See for example http://www.acunetix.com/websitesecurity/upload-forms-threat.htm and What security issues appear when users can upload their own files? which mention some of the issues you need to be aware of before you allow users to upload files and then present them for download within your site.
Don't put the files within your normal web site directory structure
Don't use the original file name the user gave you. You can add a content disposition header with the original file name so they can download it again as the same file name but the path and file name on the server shouldn't be something the user can influence.
Don't trust image files - resize them and offer only the resized version for subsequent download
Don't trust mime types or file extensions, open the file and manipulate it to make sure it's what it claims to be.
Limit the upload size and time.
Depending on the resources you have to implement something like this, it is extremely beneficial to store all this stuff in Amazon S3.
Once you get the upload you simply push it over to Amazon and pop the URL in your database as you're doing with the other images. As mentioned above it would probably be wise to open up the image and resize it before sending it over.
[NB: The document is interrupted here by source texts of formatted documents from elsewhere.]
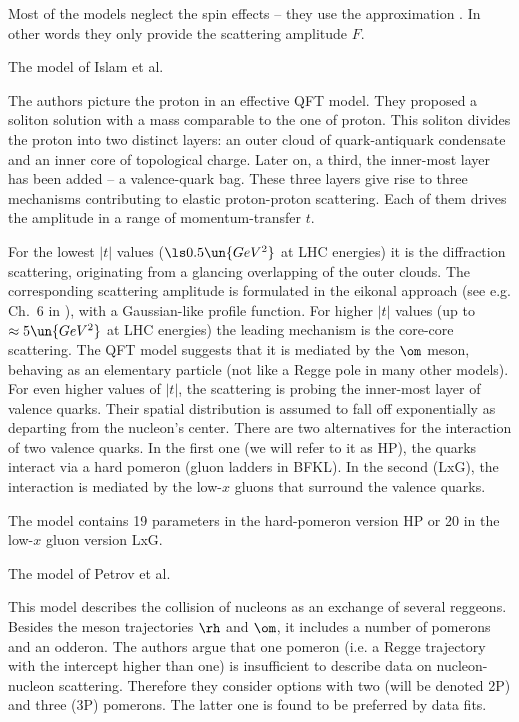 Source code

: Most of the models neglect the spin effects -- they use the approximation . In other words they only provide the scattering amplitude $F$.

\caption{The model of Islam et al. }

The authors picture the proton in an effective QFT model. They proposed a soliton solution with a mass comparable to the one of proton. This soliton divides the proton into two distinct layers: an outer cloud of quark-antiquark condensate and an inner core of topological charge. Later on, a third, the inner-most layer has been added -- a valence-quark bag. These three layers give rise to three mechanisms contributing to elastic proton-proton scattering. Each of them drives the amplitude in a range of momentum-transfer $t$.

For the lowest $|t|$ values ($\ls 0.5\un{GeV^2}$ at LHC energies) it is the diffraction scattering, originating from a glancing overlapping of the outer clouds. The corresponding scattering amplitude is formulated in the eikonal approach (see e.g. Ch.~6 in ), with a Gaussian-like profile function. For higher $|t|$ values (up to $\approx 5\un{GeV^2}$ at LHC energies) the leading mechanism is the core-core scattering. The QFT model suggests that it is mediated by the $\rm\om$ meson, behaving as an elementary particle (not like a Regge pole in many other models). For even higher values of $|t|$, the scattering is probing the inner-most layer of valence quarks. Their spatial distribution is assumed to fall off exponentially as departing from the nucleon's center. There are two alternatives for the interaction of two valence quarks. In the first one (we will refer to it as HP), the quarks interact via a hard pomeron (gluon ladders in BFKL). In the second (LxG), the interaction is mediated by the low-$x$ gluons that surround the valence quarks.

The model contains 19 parameters in the hard-pomeron version HP or 20 in the low-$x$ gluon version LxG.

\caption{The model of Petrov et al. }

This model describes the collision of nucleons as an exchange of several reggeons. Besides the meson trajectories $\rm\rh$ and $\rm\om$, it includes a number of pomerons and an odderon. The authors argue that one pomeron (i.e. a Regge trajectory with the intercept higher than one) is insufficient to describe data on nucleon-nucleon scattering. Therefore they consider options with two (will be denoted 2P) and three (3P) pomerons. The latter one is found to be preferred by data fits.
This both checks it is actually an image and makes sure you don't accidentally present a full camera resolution image to an end user.
Doing this now will make it much, much easier if you ever have to migrate/failover your site and don't want to sync gigabytes of image assets.
One way is to store the image in a database table with a varbinary field.
Another way would be to store the image in the App_Data folder, and create a subfolder for each user (~/App_Data/[userid]/myImage.png).
For both approaches you'd need to create a separate action method that makes it possible to access the images.
While uploading images you need to verify the content of the file before uploading it. The file extension method is not trustable.
Use magic number method to verify the file content which will be an easy way.
See the stackoverflow post and see the list of magic numbers
One way of saving the file is converting it to binary format and save in our database and next method is using App_Data folder.
The storage option is based on your requirement. See this post also
Set upload limit by setting maxRequestLength property to Web.Config like this, where the size of file is specified in KB
<httpRuntime maxRequestLength="51200" executionTimeout="3600" />
You can save your trusted data just in parallel of htdocs/www folder so that any user can not access that folder. Also you can add .htaccess authentication on your trusted data (for .htaccess you should kept your .htpasswd file in parallel of htdocs/www folder) if you are using apache.